Systems and 10x engineers

The 10x engineer debate has surfaced again, to the delight of the internet.

10x engineers are fun to talk about (and do exist, for what it's worth!). But there is a lot of nuance missing here, particularly concerning where that engineer's product is in its lifecycle.

A product that is very early in its lifecycle has the characteristics of a multiplicative system. Multiplicative systems have a special property, which is that if any part of the system is a zero, the result of the entire system is a zero (eg: 12 * 5 * 0 * 10 = 0). For an early stage product, this means that if your architecture or product-market fit or distribution (etc.) aren't right, your product is sunk.
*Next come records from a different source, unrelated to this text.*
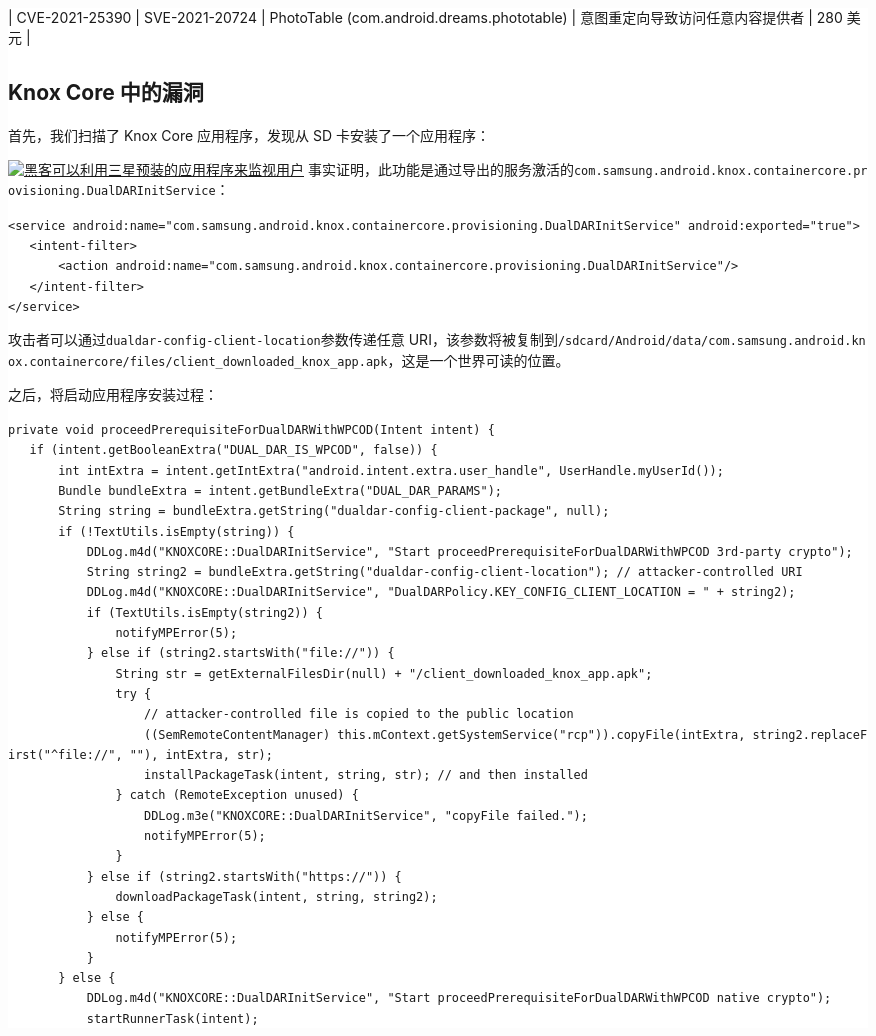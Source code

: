 | CVE-2021-25390 | SVE-2021-20724 | PhotoTable (com.android.dreams.phototable) | 意图重定向导致访问任意内容提供者 | 280 美元 |


Knox Core 中的漏洞
--------------


首先，我们扫描了 Knox Core 应用程序，发现从 SD 卡安装了一个应用程序：


[![黑客可以利用三星预装的应用程序来监视用户](https://img.vjob.top/imgs/vjob_1-4.png)](https://www.ddosi.org/wp-content/uploads/2021/06/1-4.png)
事实证明，此功能是通过导出的服务激活的`com.samsung.android.knox.containercore.provisioning.DualDARInitService`：



```
<service android:name="com.samsung.android.knox.containercore.provisioning.DualDARInitService" android:exported="true">
   <intent-filter>
       <action android:name="com.samsung.android.knox.containercore.provisioning.DualDARInitService"/>
   </intent-filter>
</service>
```

攻击者可以通过`dualdar-config-client-location`参数传递任意 URI，该参数将被复制到`/sdcard/Android/data/com.samsung.android.knox.containercore/files/client_downloaded_knox_app.apk`，这是一个世界可读的位置。


之后，将启动应用程序安装过程：



```
private void proceedPrerequisiteForDualDARWithWPCOD(Intent intent) {
   if (intent.getBooleanExtra("DUAL_DAR_IS_WPCOD", false)) {
       int intExtra = intent.getIntExtra("android.intent.extra.user_handle", UserHandle.myUserId());
       Bundle bundleExtra = intent.getBundleExtra("DUAL_DAR_PARAMS");
       String string = bundleExtra.getString("dualdar-config-client-package", null);
       if (!TextUtils.isEmpty(string)) {
           DDLog.m4d("KNOXCORE::DualDARInitService", "Start proceedPrerequisiteForDualDARWithWPCOD 3rd-party crypto");
           String string2 = bundleExtra.getString("dualdar-config-client-location"); // attacker-controlled URI
           DDLog.m4d("KNOXCORE::DualDARInitService", "DualDARPolicy.KEY_CONFIG_CLIENT_LOCATION = " + string2);
           if (TextUtils.isEmpty(string2)) {
               notifyMPError(5);
           } else if (string2.startsWith("file://")) {
               String str = getExternalFilesDir(null) + "/client_downloaded_knox_app.apk";
               try {
                   // attacker-controlled file is copied to the public location
                   ((SemRemoteContentManager) this.mContext.getSystemService("rcp")).copyFile(intExtra, string2.replaceFirst("^file://", ""), intExtra, str);
                   installPackageTask(intent, string, str); // and then installed
               } catch (RemoteException unused) {
                   DDLog.m3e("KNOXCORE::DualDARInitService", "copyFile failed.");
                   notifyMPError(5);
               }
           } else if (string2.startsWith("https://")) {
               downloadPackageTask(intent, string, string2);
           } else {
               notifyMPError(5);
           }
       } else {
           DDLog.m4d("KNOXCORE::DualDARInitService", "Start proceedPrerequisiteForDualDARWithWPCOD native crypto");
           startRunnerTask(intent);
```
A product that is in a more mature stage of it's lifecycle starts to take on some of the characteristics of an additive system. Additive systems can have zeros in them without summing to zero (eg: 12 + 5 + 0 + 10 = 27). Yes, you could still have a catastrophic event that takes the product to zero, so it's not a purely additive system, but the failure of single features or strategies don't immediately sink the ship.

This matters because the type of system impacts the calculation of an engineer's impact. In a mature product you have 10x engineers that are just way more productive and creative than other engineers, and help the product to make step function changes. But in a new product, you have a totally different dynamic, which is that engineers can make the difference between a product living or dying. I have worked with engineers that again and again can turn a 0 in to a 1 (or even a 0.1) and keep the product viable. That impact actually can't be calculated:

(1 - 0) / 0 = 🤯

This is a pretty simplistic model for thinking about engineering impact, but suffice to say the 10x meme is selling some engineers short.